Effect of transcatheter aortic valve implantation vs surgical aortic valve replacement on all-cause mortality in patients with aortic stenosis: a randomized clinical trial
Selected in JAMA : Journal of the American Medical Association by D. Giacoppo
The UK TAVI trial sought to compare TAVI with SAVR in patients with severe, symptomatic aortic stenosis and moderately increased surgical risk.
References
Authors
UK TAVI Trial Investigators,; William D Toff, David Hildick-Smith, Jan Kovac, Michael J Mullen, Olaf Wendler, Anita Mansouri, Ines Rombach, Keith R Abrams, Simon P Conroy, Marcus D Flather, Alastair M Gray, Philip MacCarthy, Mark J Monaghan, Bernard Prendergast, Simon Ray, Christopher P Young, David C Crossman, John G F Cleland, Mark A de Belder, Peter F Ludman, Stephen Jones, Cameron G Densem, Steven Tsui, Manoj Kuduvalli, Joseph D Mills, Adrian P Banning, Rana Sayeed, Ragheb Hasan, Douglas G W Fraser, Uday Trivedi, Simon W Davies, Alison Duncan, Nick Curzen, Sunil K Ohri, Christopher J Malkin, Pankaj Kaul, Douglas F Muir, W Andrew Owens, Neal G Uren, Renzo Pessotto, Simon Kennon, Wael I Awad, Saib S Khogali, Maciej Matuszewski, Richard J Edwards, Bandigowdanapalya C Ramesh, Miles Dalby, Shahzad G Raja, Giovanni Mariscalco, Clinton Lloyd, Ian D Cox, Simon R Redwood, Mark G Gunning, Paul D Ridley
Reference
JAMA. 2022;327(19):1875-1887. doi:10.1001/jama.2022.5776
Published
17 may 2022
Link
Read the abstractReviewer
My Comment
Why this study – the rationale/objective?:
In recent years, high-quality evidence on the comparison between transcatheter aortic valve implantation (TAVI) and surgical aortic valve replacement (SAVR) has substantially increased.

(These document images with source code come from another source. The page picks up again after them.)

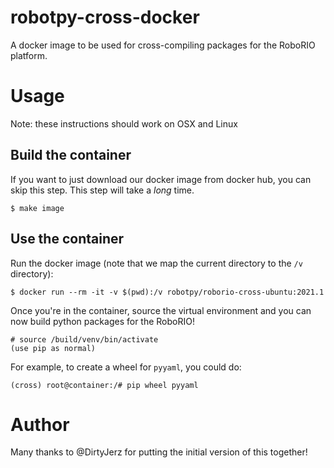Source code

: robotpy-cross-docker
====================

A docker image to be used for cross-compiling packages for the RoboRIO
platform.

Usage
=====

Note: these instructions should work on OSX and Linux

Build the container
-------------------

If you want to just download our docker image from docker hub, you can skip
this step. This step will take a *long* time.

    $ make image

Use the container
-----------------

Run the docker image (note that we map the current directory to the `/v`
directory):

    $ docker run --rm -it -v $(pwd):/v robotpy/roborio-cross-ubuntu:2021.1

Once you're in the container, source the virtual environment and you can now
build python packages for the RoboRIO!

    # source /build/venv/bin/activate
    (use pip as normal)

For example, to create a wheel for `pyyaml`, you could do:

    (cross) root@container:/# pip wheel pyyaml
    
Author
======

Many thanks to @DirtyJerz for putting the initial version of this together!
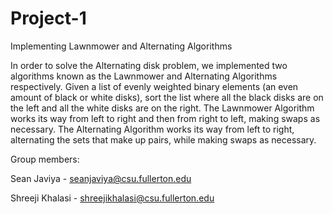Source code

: # Project-1
Implementing Lawnmower and Alternating Algorithms

  In order to solve the Alternating disk problem, we implemented two algorithms known as the 
Lawnmower and Alternating Algorithms respectively.  Given a list of evenly weighted binary 
elements (an even amount of black or white disks), sort the list where all the black disks 
are on the left and all the white disks are on the right.  The Lawnmower Algorithm works its 
way from left to right and then from right to left, making swaps as necessary.  The Alternating 
Algorithm works its way from left to right, alternating the sets that make up pairs, while 
making swaps as necessary.

Group members:

Sean Javiya - seanjaviya@csu.fullerton.edu

Shreeji Khalasi - shreejikhalasi@csu.fullerton.edu

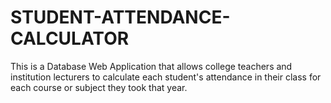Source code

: # STUDENT-ATTENDANCE-CALCULATOR
This is a Database Web Application that allows college teachers and institution lecturers to calculate each student's attendance in their class for each course or subject they took that year.
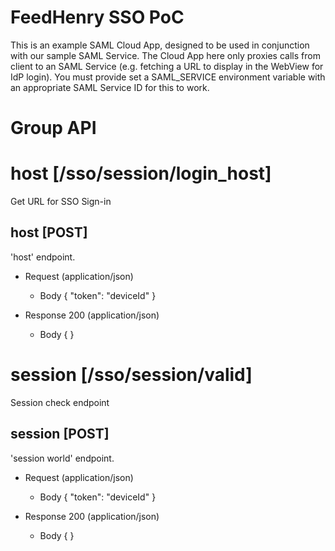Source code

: # FeedHenry SSO PoC

This is an example SAML Cloud App, designed to be used in conjunction with our sample SAML Service. The Cloud App here only proxies calls from client to an SAML Service (e.g. fetching a URL to display in the WebView for IdP login).
You must provide set a SAML_SERVICE environment variable with an appropriate SAML Service ID for this to work.

# Group API

# host [/sso/session/login_host]

Get URL for SSO Sign-in

## host [POST] 

'host' endpoint.

+ Request (application/json)
    + Body
            {
              "token": "deviceId"
            }

+ Response 200 (application/json)
    + Body
            {
            }


# session [/sso/session/valid]

Session check endpoint

## session [POST] 

'session world' endpoint.

+ Request (application/json)
    + Body
            {
              "token": "deviceId"
            }

+ Response 200 (application/json)
    + Body
            {
            }
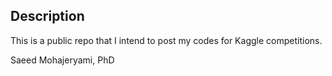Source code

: ## Description

This is a public repo that I intend to post my codes for Kaggle competitions. 

Saeed Mohajeryami, PhD
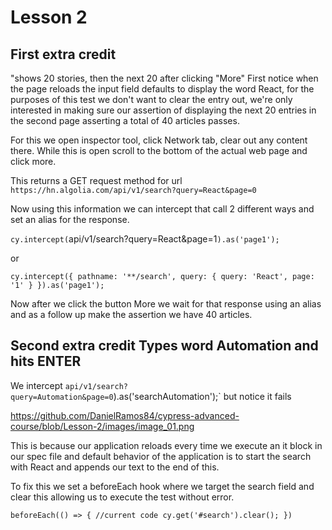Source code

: # Lesson 2
## First extra credit

"shows 20 stories, then the next 20 after clicking "More"
First notice when the page reloads the input field defaults to display the word React, for the purposes of this test we don't want to clear the entry out, we're only interested in making sure our assertion of displaying the next 20 entries in the second page asserting a total of 40 articles passes.

For this we open inspector tool, click Network tab, clear out any content there.  While this is open scroll to the bottom of the actual web page and click more.

This returns a GET request method for url `https://hn.algolia.com/api/v1/search?query=React&page=0`

Now using this information we can intercept that call 2 different ways and set an alias for the response.

`cy.intercept(`api/v1/search?query=React&page=1`).as('page1');`

or

`cy.intercept({
        pathname: '**/search',
        query: {
          query: 'React',
          page: '1'
        }
      }).as('page1');`

Now after we click the button More we wait for that response using an alias and as a follow up make the assertion we have 40 articles.

## Second extra credit Types word Automation and hits ENTER
We intercept `api/v1/search?query=Automation&page=0`).as('searchAutomation');` but notice it fails

https://github.com/DanielRamos84/cypress-advanced-course/blob/Lesson-2/images/image_01.png

This is because our application reloads every time we execute an it block in our spec file and default behavior of the application is to start the search with React and appends our text to the end of this.

To fix this we set a beforeEach hook where we target the search field and clear this allowing us to execute the test without error.

`beforeEach(() => {
    //current code
    cy.get('#search').clear();
  })`
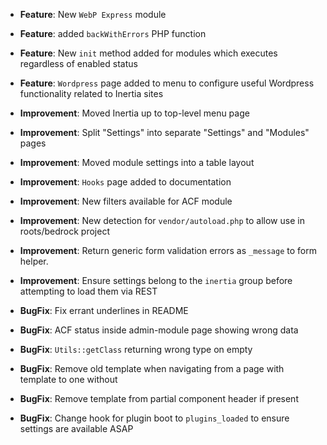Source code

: - **Feature**: New `WebP Express` module
- **Feature**: added `backWithErrors` PHP function
- **Feature**: New `init` method added for modules which executes regardless of enabled status
- **Feature**: `Wordpress` page added to menu to configure useful Wordpress functionality related to Inertia sites

- **Improvement**: Moved Inertia up to top-level menu page
- **Improvement**: Split "Settings" into separate "Settings" and "Modules" pages
- **Improvement**: Moved module settings into a table layout
- **Improvement**: `Hooks` page added to documentation
- **Improvement**: New filters available for ACF module
- **Improvement**: New detection for `vendor/autoload.php` to allow use in roots/bedrock project
- **Improvement**: Return generic form validation errors as `_message` to form helper.
- **Improvement**: Ensure settings belong to the `inertia` group before attempting to load them via REST

- **BugFix**: Fix errant underlines in README
- **BugFix**: ACF status inside admin-module page showing wrong data
- **BugFix**: `Utils::getClass` returning wrong type on empty
- **BugFix**: Remove old template when navigating from a page with template to one without
- **BugFix**: Remove template from partial component header if present
- **BugFix**: Change hook for plugin boot to `plugins_loaded` to ensure settings are available ASAP
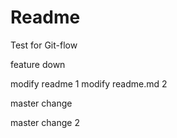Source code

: # Readme

Test for Git-flow

feature down

modify readme 1
modify readme.md 2

master change

master change 2
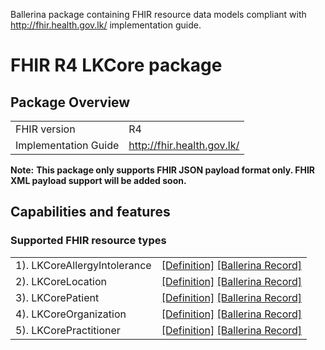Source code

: Ballerina package containing FHIR resource data models
compliant with http://fhir.health.gov.lk/ implementation guide.

# FHIR R4 LKCore package

## Package Overview

|                      |                      |
|----------------------|----------------------|
| FHIR version         | R4                   |
| Implementation Guide | http://fhir.health.gov.lk/               |


**Note:**
**This package only supports FHIR JSON payload format only. FHIR XML payload support will be added soon.**

## Capabilities and features

### Supported FHIR resource types

|                  |                                             |
|------------------|---------------------------------------------|
| 1). LKCoreAllergyIntolerance | [[Definition]][s1] [[Ballerina Record]][m1] |
| 2). LKCoreLocation | [[Definition]][s2] [[Ballerina Record]][m2] |
| 3). LKCorePatient | [[Definition]][s3] [[Ballerina Record]][m3] |
| 4). LKCoreOrganization | [[Definition]][s4] [[Ballerina Record]][m4] |
| 5). LKCorePractitioner | [[Definition]][s5] [[Ballerina Record]][m5] |

[m1]: https://lib.ballerina.io/ballerinax/health.fhir.r4.lkcore010/1.1.0#LKCoreAllergyIntolerance
[m2]: https://lib.ballerina.io/ballerinax/health.fhir.r4.lkcore010/1.1.0#LKCoreLocation
[m3]: https://lib.ballerina.io/ballerinax/health.fhir.r4.lkcore010/1.1.0#LKCorePatient
[m4]: https://lib.ballerina.io/ballerinax/health.fhir.r4.lkcore010/1.1.0#LKCoreOrganization
[m5]: https://lib.ballerina.io/ballerinax/health.fhir.r4.lkcore010/1.1.0#LKCorePractitioner

[s1]: http://fhir.health.gov.lk/StructureDefinition/lk-core-allergy-intolerance
[s2]: http://fhir.health.gov.lk/StructureDefinition/lk-core-location
[s3]: http://fhir.health.gov.lk/StructureDefinition/lk-core-patient-profile
[s4]: http://fhir.health.gov.lk/StructureDefinition/lk-core-organization
[s5]: http://fhir.health.gov.lk/StructureDefinition/lk-core-practitioner
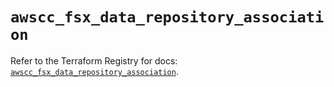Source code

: # `awscc_fsx_data_repository_association`

Refer to the Terraform Registry for docs: [`awscc_fsx_data_repository_association`](https://registry.terraform.io/providers/hashicorp/awscc/0.70.0/docs/resources/fsx_data_repository_association).
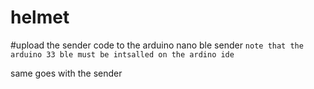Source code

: # helmet

#upload the sender code to the arduino nano ble sender
`note that the arduino 33 ble must be intsalled on the ardino ide`

same goes with the sender
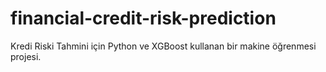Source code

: # financial-credit-risk-prediction
Kredi Riski Tahmini için Python ve XGBoost kullanan bir makine öğrenmesi projesi.
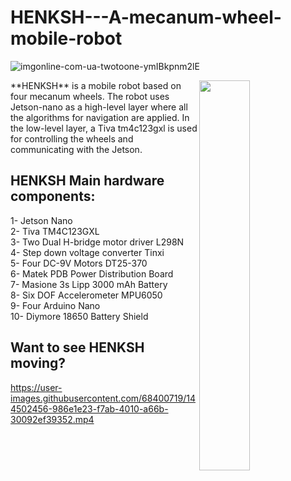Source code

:# HENKSH---A-mecanum-wheel-mobile-robot
![imgonline-com-ua-twotoone-ymIBkpnm2lE](https://user-images.githubusercontent.com/68400719/144664305-fe59b2ea-9ac5-4f99-b4fa-8f53646556e0.jpg)

<img align="right" src="https://user-images.githubusercontent.com/68400719/144500521-c854e1f9-8e5b-4965-b320-b0abc30414d8.gif" width="40%" height="40%"/>
**HENKSH** is a mobile robot based on four mecanum wheels. The robot uses Jetson-nano as a high-level layer where all the algorithms for navigation are applied. In the low-level layer, a Tiva tm4c123gxl is used for controlling the wheels and communicating with the Jetson.<br>

## HENKSH Main hardware components:<br>
1- Jetson Nano<br>
2- Tiva TM4C123GXL<br>
3- Two Dual H-bridge motor driver L298N<br>
4- Step down voltage converter Tinxi<br>
5- Four DC-9V Motors DT25-370<br>
6- Matek PDB Power Distribution Board<br>
7- Masione 3s Lipp 3000 mAh Battery<br>
8- Six DOF Accelerometer MPU6050<br>
9- Four Arduino Nano<br>
10- Diymore 18650 Battery Shield<br>

## Want to see HENKSH moving?
https://user-images.githubusercontent.com/68400719/144502456-986e1e23-f7ab-4010-a66b-30092ef39352.mp4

Randomized clinical trials of patients with symptomatic severe aortic stenosis and intermediate surgical risk have generally demonstrated that TAVI with balloon- or self-expandable valves - are associated with noninferior outcomes compared with SAVR.
Subsequent trials of patients with low surgical risk have confirmed the noninferiority of TAVI to SAVR and sometimes indicated a possible early clinical improvement associated with the transcatheter approach.

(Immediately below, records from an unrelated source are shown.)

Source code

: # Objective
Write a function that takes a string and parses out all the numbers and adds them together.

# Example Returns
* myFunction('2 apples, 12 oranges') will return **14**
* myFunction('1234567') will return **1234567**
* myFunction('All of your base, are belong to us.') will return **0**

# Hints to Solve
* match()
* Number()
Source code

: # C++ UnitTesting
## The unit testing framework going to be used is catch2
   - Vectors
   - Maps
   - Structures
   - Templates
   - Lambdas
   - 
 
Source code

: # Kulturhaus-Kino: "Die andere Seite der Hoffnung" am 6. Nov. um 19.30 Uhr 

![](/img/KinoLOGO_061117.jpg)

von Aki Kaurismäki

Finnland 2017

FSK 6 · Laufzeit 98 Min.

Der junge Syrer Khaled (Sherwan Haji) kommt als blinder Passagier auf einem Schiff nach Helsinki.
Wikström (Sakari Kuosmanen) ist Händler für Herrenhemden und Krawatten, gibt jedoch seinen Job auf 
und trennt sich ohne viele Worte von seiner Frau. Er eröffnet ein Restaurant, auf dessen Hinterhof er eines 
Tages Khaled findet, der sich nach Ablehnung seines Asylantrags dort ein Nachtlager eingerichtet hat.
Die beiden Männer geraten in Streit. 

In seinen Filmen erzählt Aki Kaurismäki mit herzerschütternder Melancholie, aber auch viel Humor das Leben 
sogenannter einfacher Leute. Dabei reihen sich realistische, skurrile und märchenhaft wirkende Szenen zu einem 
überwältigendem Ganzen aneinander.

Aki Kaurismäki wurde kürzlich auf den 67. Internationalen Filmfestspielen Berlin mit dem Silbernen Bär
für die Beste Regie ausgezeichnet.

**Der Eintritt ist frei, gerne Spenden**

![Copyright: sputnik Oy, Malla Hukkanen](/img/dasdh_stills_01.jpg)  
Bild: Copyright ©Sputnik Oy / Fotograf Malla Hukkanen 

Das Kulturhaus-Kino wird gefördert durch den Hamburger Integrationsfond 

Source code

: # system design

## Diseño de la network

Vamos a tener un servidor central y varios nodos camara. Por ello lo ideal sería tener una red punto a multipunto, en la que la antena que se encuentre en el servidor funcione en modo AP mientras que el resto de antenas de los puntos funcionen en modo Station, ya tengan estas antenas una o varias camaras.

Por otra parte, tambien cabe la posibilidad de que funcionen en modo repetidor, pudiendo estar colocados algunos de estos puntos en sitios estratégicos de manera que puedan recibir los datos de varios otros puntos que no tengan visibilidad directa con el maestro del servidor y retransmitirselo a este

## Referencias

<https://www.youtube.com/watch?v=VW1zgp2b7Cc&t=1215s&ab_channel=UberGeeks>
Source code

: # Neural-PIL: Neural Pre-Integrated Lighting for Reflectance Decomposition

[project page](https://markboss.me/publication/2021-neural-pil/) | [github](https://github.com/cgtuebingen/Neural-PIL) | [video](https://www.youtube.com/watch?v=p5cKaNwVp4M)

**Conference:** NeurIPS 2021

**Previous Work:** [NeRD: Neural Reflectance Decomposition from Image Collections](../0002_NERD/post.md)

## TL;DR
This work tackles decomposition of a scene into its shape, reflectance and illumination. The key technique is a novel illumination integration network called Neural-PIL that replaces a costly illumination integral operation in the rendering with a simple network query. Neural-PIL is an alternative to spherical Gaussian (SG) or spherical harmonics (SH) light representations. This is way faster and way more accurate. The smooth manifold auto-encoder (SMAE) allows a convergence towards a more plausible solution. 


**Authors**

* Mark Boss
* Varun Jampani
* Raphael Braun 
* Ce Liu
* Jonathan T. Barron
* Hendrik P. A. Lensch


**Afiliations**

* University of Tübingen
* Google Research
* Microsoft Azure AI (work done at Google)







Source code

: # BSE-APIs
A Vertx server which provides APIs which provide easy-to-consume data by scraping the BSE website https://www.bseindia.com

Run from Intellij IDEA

The UK TAVI trial sought to compare TAVI with SAVR in patients with severe, symptomatic aortic stenosis and moderately increased surgical risk.

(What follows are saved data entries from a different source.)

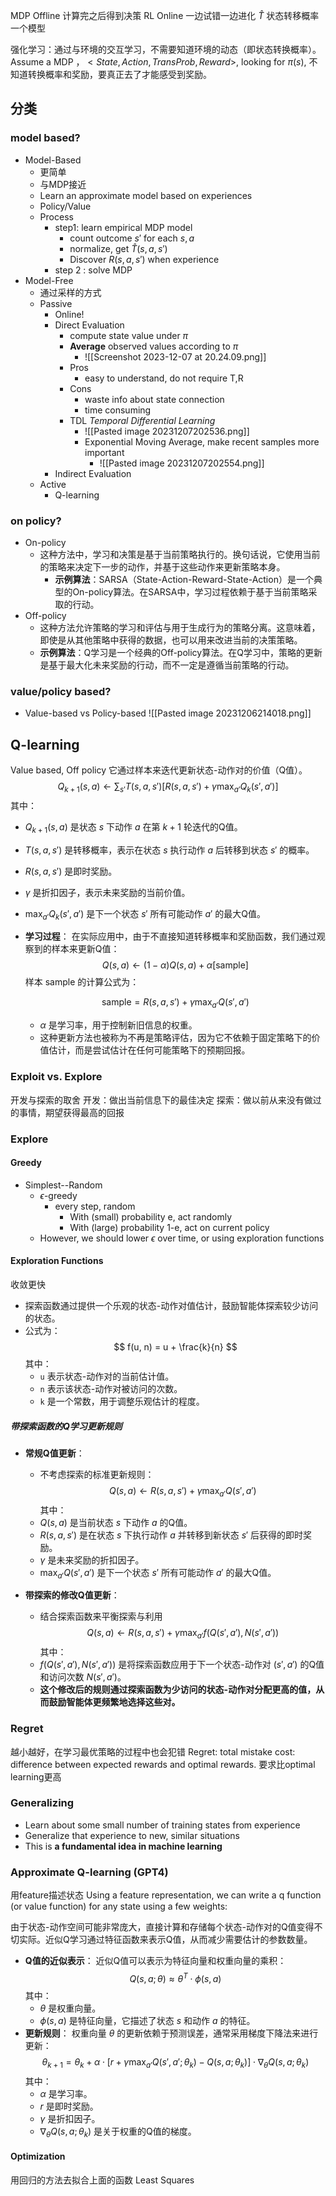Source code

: MDP Offline 计算完之后得到决策
RL Online 一边试错一边进化
$\hat{T}$ 状态转移概率 一个模型

强化学习：通过与环境的交互学习，不需要知道环境的动态（即状态转换概率）。Assume a MDP ，$<State, Action, TransProb, Reward>$, looking for $\pi(s)$, 不知道转换概率和奖励，要真正去了才能感受到奖励。

## 分类
### model based?
- Model-Based 
	- 更简单
	- 与MDP接近
	- Learn an approximate model based on experiences
	- Policy/Value
	- Process
		- step1: learn empirical MDP model
			- count outcome $s'$ for each $s,a$
			- normalize, get $\hat T (s,a,s')$
			- Discover $R(s,a,s')$ when experience
		- step 2 : solve MDP
- Model-Free
	- 通过采样的方式
	- Passive
		- Online!
		- Direct Evaluation
			- compute state value under $\pi$
			- **Average** observed values according to $\pi$
				- ![[Screenshot 2023-12-07 at 20.24.09.png]]
			- Pros
				- easy to understand, do not require T,R
			- Cons
				- waste info about state connection
				- time consuming
			- TDL *Temporal Differential Learning*
				- ![[Pasted image 20231207202536.png]]
				- Exponential Moving Average, make recent samples more important
					- ![[Pasted image 20231207202554.png]]
		- Indirect Evaluation
	- Active
		- Q-learning
### on policy?
- On-policy
	- 这种方法中，学习和决策是基于当前策略执行的。换句话说，它使用当前的策略来决定下一步的动作，并基于这些动作来更新策略本身。
	    - **示例算法**：SARSA（State-Action-Reward-State-Action）是一个典型的On-policy算法。在SARSA中，学习过程依赖于基于当前策略采取的行动。
- Off-policy
	- 这种方法允许策略的学习和评估与用于生成行为的策略分离。这意味着，即使是从其他策略中获得的数据，也可以用来改进当前的决策策略。
	- **示例算法**：Q学习是一个经典的Off-policy算法。在Q学习中，策略的更新是基于最大化未来奖励的行动，而不一定是遵循当前策略的行动。

### value/policy based?
- Value-based vs Policy-based
![[Pasted image 20231206214018.png]]


## Q-learning
 Value based, Off policy
它通过样本来迭代更新状态-动作对的价值（Q值）。
  $$
  Q_{k+1}(s, a) \leftarrow \sum_{s'} T(s, a, s') \left[ R(s, a, s') + \gamma \max_{a'} Q_k(s', a') \right]
  $$
其中：
- $Q_{k+1}(s, a)$ 是状态 $s$ 下动作 $a$ 在第 $k+1$ 轮迭代的Q值。
- $T(s, a, s')$ 是转移概率，表示在状态 $s$ 执行动作 $a$ 后转移到状态 $s'$ 的概率。
- $R(s, a, s')$ 是即时奖励。
- $\gamma$ 是折扣因子，表示未来奖励的当前价值。
- $\max_{a'} Q_k(s', a')$ 是下一个状态 $s'$ 所有可能动作 $a'$ 的最大Q值。

- **学习过程**：
  在实际应用中，由于不直接知道转移概率和奖励函数，我们通过观察到的样本来更新Q值：
  $$
  Q(s, a) \leftarrow (1 - \alpha) Q(s, a) + \alpha \left[ \text{sample} \right]
  $$
  样本 $\text{sample}$ 的计算公式为：

  $$
  \text{sample} = R(s, a, s') + \gamma \max_{a'} Q(s', a')
  $$

  - $\alpha$ 是学习率，用于控制新旧信息的权重。
  - 这种更新方法也被称为不再是策略评估，因为它不依赖于固定策略下的价值估计，而是尝试估计在任何可能策略下的预期回报。


### Exploit vs. Explore
开发与探索的取舍
开发：做出当前信息下的最佳决定
探索：做以前从来没有做过的事情，期望获得最高的回报

### Explore

#### Greedy
- Simplest--Random
	- $\epsilon$-greedy
		- every step, random
			- With (small) probability e, act randomly
			- With (large) probability 1-e, act on current policy
	- However, we should lower $\epsilon$ over time, or using exploration functions

#### Exploration Functions
收敛更快

- 探索函数通过提供一个乐观的状态-动作对值估计，鼓励智能体探索较少访问的状态。
- 公式为：
  $$
  f(u, n) = u + \frac{k}{n}
  $$
  其中：
  - `u` 表示状态-动作对的当前估计值。
  - `n` 表示该状态-动作对被访问的次数。
  - `k` 是一个常数，用于调整乐观估计的程度。

##### 带探索函数的Q学习更新规则
- **常规Q值更新**：
  - 不考虑探索的标准更新规则：
    $$Q(s, a) \leftarrow R(s, a, s') + \gamma \max_{a'} Q(s', a')$$
  其中：
  - $Q(s, a)$ 是当前状态 $s$ 下动作 $a$ 的Q值。
  - $R(s, a, s')$ 是在状态 $s$ 下执行动作 $a$ 并转移到新状态 $s'$ 后获得的即时奖励。
  - $\gamma$ 是未来奖励的折扣因子。
  - $\max_{a'} Q(s', a')$ 是下一个状态 $s'$ 所有可能动作 $a'$ 的最大Q值。

- **带探索的修改Q值更新**：
  - 结合探索函数来平衡探索与利用
    $$
    Q(s, a) \leftarrow R(s, a, s') + \gamma \max_{a'} f(Q(s', a'), N(s', a'))
    $$
  其中：
  - $f(Q(s', a'), N(s', a'))$ 是将探索函数应用于下一个状态-动作对 $(s', a')$ 的Q值和访问次数 $N(s', a')$。
  - **这个修改后的规则通过探索函数为少访问的状态-动作对分配更高的值，从而鼓励智能体更频繁地选择这些对。**

### Regret
越小越好，在学习最优策略的过程中也会犯错
Regret: total mistake cost: difference between expected rewards and optimal rewards.
要求比optimal learning更高

### Generalizing
- Learn about some small number of training states from experience
- Generalize that experience to new, similar situations
- This is **a fundamental idea in machine learning**

### Approximate Q-learning (GPT4)
用feature描述状态
Using a feature representation, we can write a q function (or value function) for any state using a few weights:  

由于状态-动作空间可能非常庞大，直接计算和存储每个状态-动作对的Q值变得不切实际。近似Q学习通过特征函数来表示Q值，从而减少需要估计的参数数量。
- **Q值的近似表示**：
  近似Q值可以表示为特征向量和权重向量的乘积：
  $$
  Q(s, a; \theta) \approx \theta^T \cdot \phi(s, a)
  $$
  其中：
  - $\theta$ 是权重向量。
  - $\phi(s, a)$ 是特征向量，它描述了状态 $s$ 和动作 $a$ 的特征。
- **更新规则**：
  权重向量 $\theta$ 的更新依赖于预测误差，通常采用梯度下降法来进行更新：
  $$
  \theta_{k+1} = \theta_k + \alpha \cdot \left[ r + \gamma \max_{a'} Q(s', a'; \theta_k) - Q(s, a; \theta_k) \right] \cdot \nabla_{\theta} Q(s, a; \theta_k)
  $$
  其中：
  - $\alpha$ 是学习率。
  - $r$ 是即时奖励。
  - $\gamma$ 是折扣因子。
  - $\nabla_{\theta} Q(s, a; \theta_k)$ 是关于权重的Q值的梯度。
#### Optimization
用回归的方法去拟合上面的函数
Least Squares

How was it executed? - the methodology:
The UK TAVI trial was an investigator-initiated, randomized clinical trial conducted at 34 centres in the United Kingdom, designed to test the noninferiority of TAVI to SAVR in terms of 12-month all-cause death.
Between April 2014 and April 2018, a total of 913 patients older than 70 years with severe, symptomatic aortic stenosis were randomly assigned to TAVI (n = 458) or SAVR (n = 455).
Patients randomized to TAVI could receive any transcatheter aortic valve with a CE mark, implanted by any access route.
Events were adjudicated by a clinical events committee which was unaware of the assigned treatment.
What is the main result?
The median age was 81 years, 46.4 % of the participants were women, and the median Society of Thoracic Surgeons (STS) mortality risk score was 2.6 % [interquartile range 2.0 % - 3.4 %].
In the TAVI group, general anaesthesia was used in 30.4 % of patients. In the SAVR group, midline sternotomy was performed in 89.5 % of patients.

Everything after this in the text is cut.